One limitation of this study is that only one age group was included in the current analyses. Reliability values and conclusions may differ for EEG data collected in toddlers or children compared to the data from 10-month-old infants in the current study. In addition, it is possible that conclusions vary between EEG data collected during the social and non-social dynamic videos51. Finally, we did not statistically compare the ICC values, but only tested whether the ICC values were different from the null hypothesis.
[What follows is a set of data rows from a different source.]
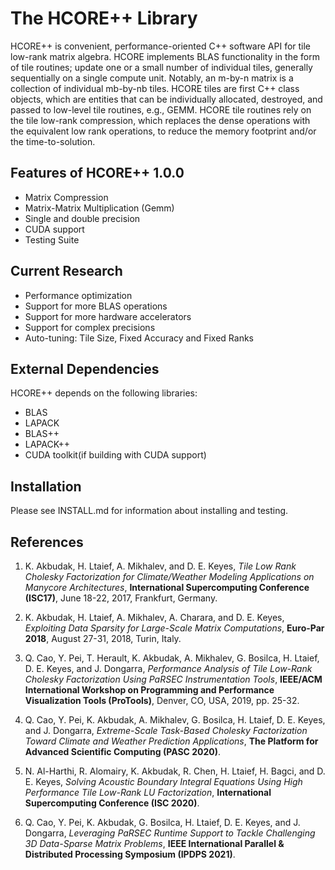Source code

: The HCORE++ Library
===========================================================
HCORE++ is convenient, performance-oriented C++ software API for tile low-rank matrix algebra. HCORE implements BLAS functionality in the form of tile routines; update one or a small number of individual tiles, generally sequentially on a single compute unit. Notably, an m-by-n matrix is a collection of individual mb-by-nb tiles. HCORE tiles are first C++ class objects, which are entities that can be individually allocated, destroyed, and passed to low-level tile routines, e.g., GEMM. HCORE tile routines rely on the tile low-rank compression, which replaces the dense operations with the equivalent low rank operations, to reduce the memory footprint and/or the time-to-solution.


Features of HCORE++ 1.0.0
-----------------------------
* Matrix Compression
* Matrix-Matrix Multiplication (Gemm)
* Single and double precision
* CUDA support
* Testing Suite


Current Research
----------------
* Performance optimization
* Support for more BLAS operations
* Support for more hardware accelerators
* Support for complex precisions
* Auto-tuning: Tile Size, Fixed Accuracy and Fixed Ranks


External Dependencies
---------------------
HCORE++ depends on the following libraries:
* BLAS
* LAPACK
* BLAS++
* LAPACK++
* CUDA toolkit(if building with CUDA support)

Installation
------------

Please see INSTALL.md for information about installing and testing.


References
-----------
1. K. Akbudak, H. Ltaief, A. Mikhalev, and D. E. Keyes, *Tile Low Rank Cholesky Factorization for
   Climate/Weather Modeling Applications on Manycore Architectures*, **International Supercomputing
   Conference (ISC17)**, June 18-22, 2017, Frankfurt, Germany.

2. K. Akbudak, H. Ltaief, A. Mikhalev, A. Charara, and D. E. Keyes, *Exploiting Data Sparsity for Large-Scale Matrix Computations*, **Euro-Par 2018**, August 27-31, 2018, Turin, Italy.

3. Q. Cao, Y. Pei, T. Herault, K. Akbudak, A. Mikhalev, G. Bosilca, H. Ltaief, D. E. Keyes, and J. Dongarra, *Performance Analysis of Tile Low-Rank Cholesky Factorization Using PaRSEC Instrumentation Tools*, **IEEE/ACM International Workshop on Programming and Performance Visualization Tools (ProTools)**, Denver, CO, USA, 2019, pp. 25-32.

4. Q. Cao, Y. Pei, K. Akbudak, A. Mikhalev, G. Bosilca, H. Ltaief, D. E. Keyes, and J. Dongarra, *Extreme-Scale Task-Based Cholesky Factorization Toward Climate and Weather Prediction Applications*, **The Platform for Advanced Scientific Computing (PASC 2020)**.

5. N. Al-Harthi, R. Alomairy, K. Akbudak, R. Chen, H. Ltaief, H. Bagci, and D. E. Keyes, *Solving Acoustic Boundary Integral Equations Using High Performance Tile Low-Rank LU Factorization*, **International Supercomputing Conference (ISC 2020)**.

6. Q. Cao, Y. Pei, K. Akbudak, G. Bosilca, H. Ltaief, D. E. Keyes, and J. Dongarra, *Leveraging PaRSEC Runtime Support to Tackle Challenging 3D Data-Sparse Matrix Problems*, **IEEE International Parallel & Distributed Processing Symposium (IPDPS 2021)**.
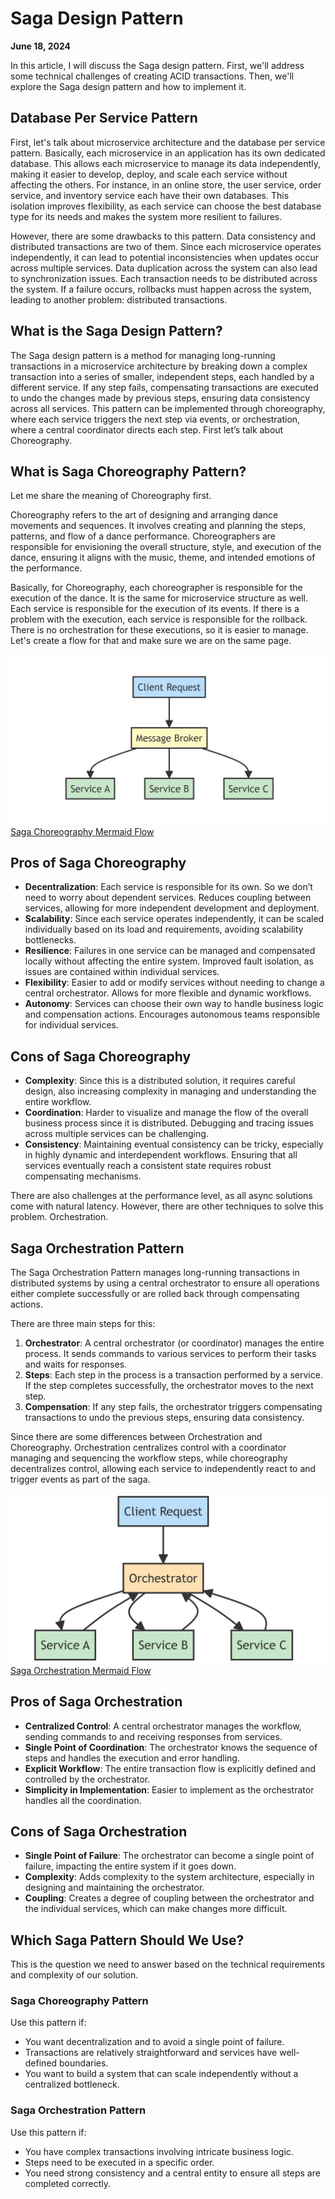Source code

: # Saga Design Pattern

**June 18, 2024**

In this article, I will discuss the Saga design pattern. First, we'll address some technical challenges of creating ACID transactions. Then, we'll explore the Saga design pattern and how to implement it.

## Database Per Service Pattern

First, let's talk about microservice architecture and the database per service pattern. Basically, each microservice in an application has its own dedicated database. This allows each microservice to manage its data independently, making it easier to develop, deploy, and scale each service without affecting the others. For instance, in an online store, the user service, order service, and inventory service each have their own databases. This isolation improves flexibility, as each service can choose the best database type for its needs and makes the system more resilient to failures.

However, there are some drawbacks to this pattern. Data consistency and distributed transactions are two of them. Since each microservice operates independently, it can lead to potential inconsistencies when updates occur across multiple services. Data duplication across the system can also lead to synchronization issues. Each transaction needs to be distributed across the system. If a failure occurs, rollbacks must happen across the system, leading to another problem: distributed transactions.

## What is the Saga Design Pattern?

The Saga design pattern is a method for managing long-running transactions in a microservice architecture by breaking down a complex transaction into a series of smaller, independent steps, each handled by a different service. If any step fails, compensating transactions are executed to undo the changes made by previous steps, ensuring data consistency across all services. This pattern can be implemented through choreography, where each service triggers the next step via events, or orchestration, where a central coordinator directs each step. First let’s talk about Choreography.

## What is Saga Choreography Pattern?

Let me share the meaning of Choreography first.

Choreography refers to the art of designing and arranging dance movements and sequences. It involves creating and planning the steps, patterns, and flow of a dance performance. Choreographers are responsible for envisioning the overall structure, style, and execution of the dance, ensuring it aligns with the music, theme, and intended emotions of the performance.

Basically, for Choreography, each choreographer is responsible for the execution of the dance. It is the same for microservice structure as well. Each service is responsible for the execution of its events. If there is a problem with the execution, each service is responsible for the rollback. There is no orchestration for these executions, so it is easier to manage. Let's create a flow for that and make sure we are on the same page.


![Saga Choreography Mermaid Flow](../assets/images/saga-choreography.png)
[Saga Choreography Mermaid Flow](https://gist.github.com/ugurelveren/7a9327154653b91160fd3a80b200e957)

## Pros of Saga Choreography

- **Decentralization**: Each service is responsible for its own. So we don’t need to worry about dependent services. Reduces coupling between services, allowing for more independent development and deployment.
- **Scalability**: Since each service operates independently, it can be scaled individually based on its load and requirements, avoiding scalability bottlenecks.
- **Resilience**: Failures in one service can be managed and compensated locally without affecting the entire system. Improved fault isolation, as issues are contained within individual services.
- **Flexibility**: Easier to add or modify services without needing to change a central orchestrator. Allows for more flexible and dynamic workflows.
- **Autonomy**: Services can choose their own way to handle business logic and compensation actions. Encourages autonomous teams responsible for individual services.

## Cons of Saga Choreography

- **Complexity**: Since this is a distributed solution, it requires careful design, also increasing complexity in managing and understanding the entire workflow.
- **Coordination**: Harder to visualize and manage the flow of the overall business process since it is distributed. Debugging and tracing issues across multiple services can be challenging.
- **Consistency**: Maintaining eventual consistency can be tricky, especially in highly dynamic and interdependent workflows. Ensuring that all services eventually reach a consistent state requires robust compensating mechanisms.

There are also challenges at the performance level, as all async solutions come with natural latency. However, there are other techniques to solve this problem. Orchestration.

## Saga Orchestration Pattern

The Saga Orchestration Pattern manages long-running transactions in distributed systems by using a central orchestrator to ensure all operations either complete successfully or are rolled back through compensating actions.

There are three main steps for this:

1. **Orchestrator**: A central orchestrator (or coordinator) manages the entire process. It sends commands to various services to perform their tasks and waits for responses.
2. **Steps**: Each step in the process is a transaction performed by a service. If the step completes successfully, the orchestrator moves to the next step.
3. **Compensation**: If any step fails, the orchestrator triggers compensating transactions to undo the previous steps, ensuring data consistency.

Since there are some differences between Orchestration and Choreography. Orchestration centralizes control with a coordinator managing and sequencing the workflow steps, while choreography decentralizes control, allowing each service to independently react to and trigger events as part of the saga.

![Saga Orchestration Mermaid Flow](../assets/images/saga-orchestration.png)
[Saga Orchestration Mermaid Flow](https://gist.github.com/ugurelveren/b3956b856970da9492c8bf1542914dee)

## Pros of Saga Orchestration

- **Centralized Control**: A central orchestrator manages the workflow, sending commands to and receiving responses from services.
- **Single Point of Coordination**: The orchestrator knows the sequence of steps and handles the execution and error handling.
- **Explicit Workflow**: The entire transaction flow is explicitly defined and controlled by the orchestrator.
- **Simplicity in Implementation**: Easier to implement as the orchestrator handles all the coordination.

## Cons of Saga Orchestration

- **Single Point of Failure**: The orchestrator can become a single point of failure, impacting the entire system if it goes down.
- **Complexity**: Adds complexity to the system architecture, especially in designing and maintaining the orchestrator.
- **Coupling**: Creates a degree of coupling between the orchestrator and the individual services, which can make changes more difficult.

## Which Saga Pattern Should We Use?

This is the question we need to answer based on the technical requirements and complexity of our solution.

### Saga Choreography Pattern

Use this pattern if:

- You want decentralization and to avoid a single point of failure.
- Transactions are relatively straightforward and services have well-defined boundaries.
- You want to build a system that can scale independently without a centralized bottleneck.

### Saga Orchestration Pattern

Use this pattern if:

- You have complex transactions involving intricate business logic.
- Steps need to be executed in a specific order.
- You need strong consistency and a central entity to ensure all steps are completed correctly.
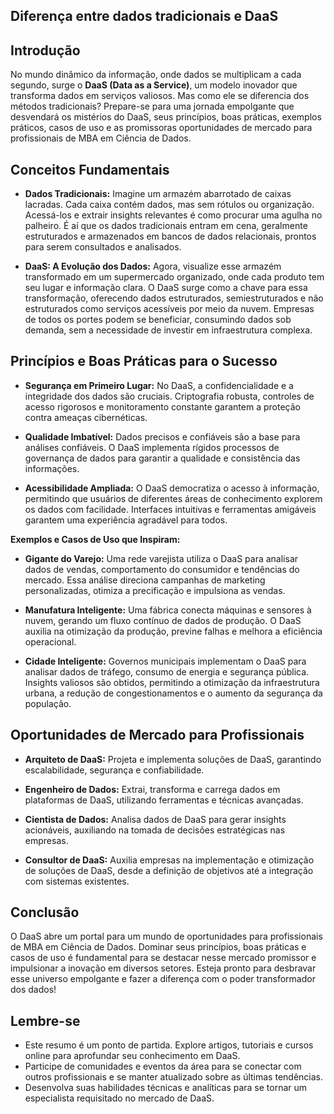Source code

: ## Diferença entre dados tradicionais e DaaS

## Introdução

No mundo dinâmico da informação, onde dados se multiplicam a cada segundo, surge o **DaaS (Data as a Service)**, um modelo inovador que transforma dados em serviços valiosos. Mas como ele se diferencia dos métodos tradicionais? Prepare-se para uma jornada empolgante que desvendará os mistérios do DaaS, seus princípios, boas práticas, exemplos práticos, casos de uso e as promissoras oportunidades de mercado para profissionais de MBA em Ciência de Dados.

## Conceitos Fundamentais

* **Dados Tradicionais:** Imagine um armazém abarrotado de caixas lacradas. Cada caixa contém dados, mas sem rótulos ou organização. Acessá-los e extrair insights relevantes é como procurar uma agulha no palheiro. É aí que os dados tradicionais entram em cena, geralmente estruturados e armazenados em bancos de dados relacionais, prontos para serem consultados e analisados.

* **DaaS: A Evolução dos Dados:** Agora, visualize esse armazém transformado em um supermercado organizado, onde cada produto tem seu lugar e informação clara. O DaaS surge como a chave para essa transformação, oferecendo dados estruturados, semiestruturados e não estruturados como serviços acessíveis por meio da nuvem. Empresas de todos os portes podem se beneficiar, consumindo dados sob demanda, sem a necessidade de investir em infraestrutura complexa.

## Princípios e Boas Práticas para o Sucesso

* **Segurança em Primeiro Lugar:** No DaaS, a confidencialidade e a integridade dos dados são cruciais. Criptografia robusta, controles de acesso rigorosos e monitoramento constante garantem a proteção contra ameaças cibernéticas.

* **Qualidade Imbatível:** Dados precisos e confiáveis são a base para análises confiáveis. O DaaS implementa rígidos processos de governança de dados para garantir a qualidade e consistência das informações.

* **Acessibilidade Ampliada:** O DaaS democratiza o acesso à informação, permitindo que usuários de diferentes áreas de conhecimento explorem os dados com facilidade. Interfaces intuitivas e ferramentas amigáveis garantem uma experiência agradável para todos.

**Exemplos e Casos de Uso que Inspiram:**

* **Gigante do Varejo:** Uma rede varejista utiliza o DaaS para analisar dados de vendas, comportamento do consumidor e tendências do mercado. Essa análise direciona campanhas de marketing personalizadas, otimiza a precificação e impulsiona as vendas.

* **Manufatura Inteligente:** Uma fábrica conecta máquinas e sensores à nuvem, gerando um fluxo contínuo de dados de produção. O DaaS auxilia na otimização da produção, previne falhas e melhora a eficiência operacional.

* **Cidade Inteligente:** Governos municipais implementam o DaaS para analisar dados de tráfego, consumo de energia e segurança pública. Insights valiosos são obtidos, permitindo a otimização da infraestrutura urbana, a redução de congestionamentos e o aumento da segurança da população.

## Oportunidades de Mercado para Profissionais

* **Arquiteto de DaaS:** Projeta e implementa soluções de DaaS, garantindo escalabilidade, segurança e confiabilidade.

* **Engenheiro de Dados:** Extrai, transforma e carrega dados em plataformas de DaaS, utilizando ferramentas e técnicas avançadas.

* **Cientista de Dados:** Analisa dados de DaaS para gerar insights acionáveis, auxiliando na tomada de decisões estratégicas nas empresas.

* **Consultor de DaaS:** Auxilia empresas na implementação e otimização de soluções de DaaS, desde a definição de objetivos até a integração com sistemas existentes.

## Conclusão

O DaaS abre um portal para um mundo de oportunidades para profissionais de MBA em Ciência de Dados. Dominar seus princípios, boas práticas e casos de uso é fundamental para se destacar nesse mercado promissor e impulsionar a inovação em diversos setores. Esteja pronto para desbravar esse universo empolgante e fazer a diferença com o poder transformador dos dados!

## **Lembre-se**

* Este resumo é um ponto de partida. Explore artigos, tutoriais e cursos online para aprofundar seu conhecimento em DaaS.
* Participe de comunidades e eventos da área para se conectar com outros profissionais e se manter atualizado sobre as últimas tendências.
* Desenvolva suas habilidades técnicas e analíticas para se tornar um especialista requisitado no mercado de DaaS.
Although methods exist to compare correlations, comparisons for ICC values are less straightforward as ICC values also depend on other factors such as stability of the EEG measure, measurement error, number and length of epochs. Here, we aimed to characterise the different comparison levels and explore the profile of EEG connectivity metrics.

Future research could consider reliability across different age groups and dynamic stimuli. Examining the reliability and the stability of brain connectivity at different age groups will further clarify whether early individual variability in brain connectivity persists into childhood and whether this is associated with later stable traits, for example restricted and repetitive behaviours in autism spectrum disorders21,27.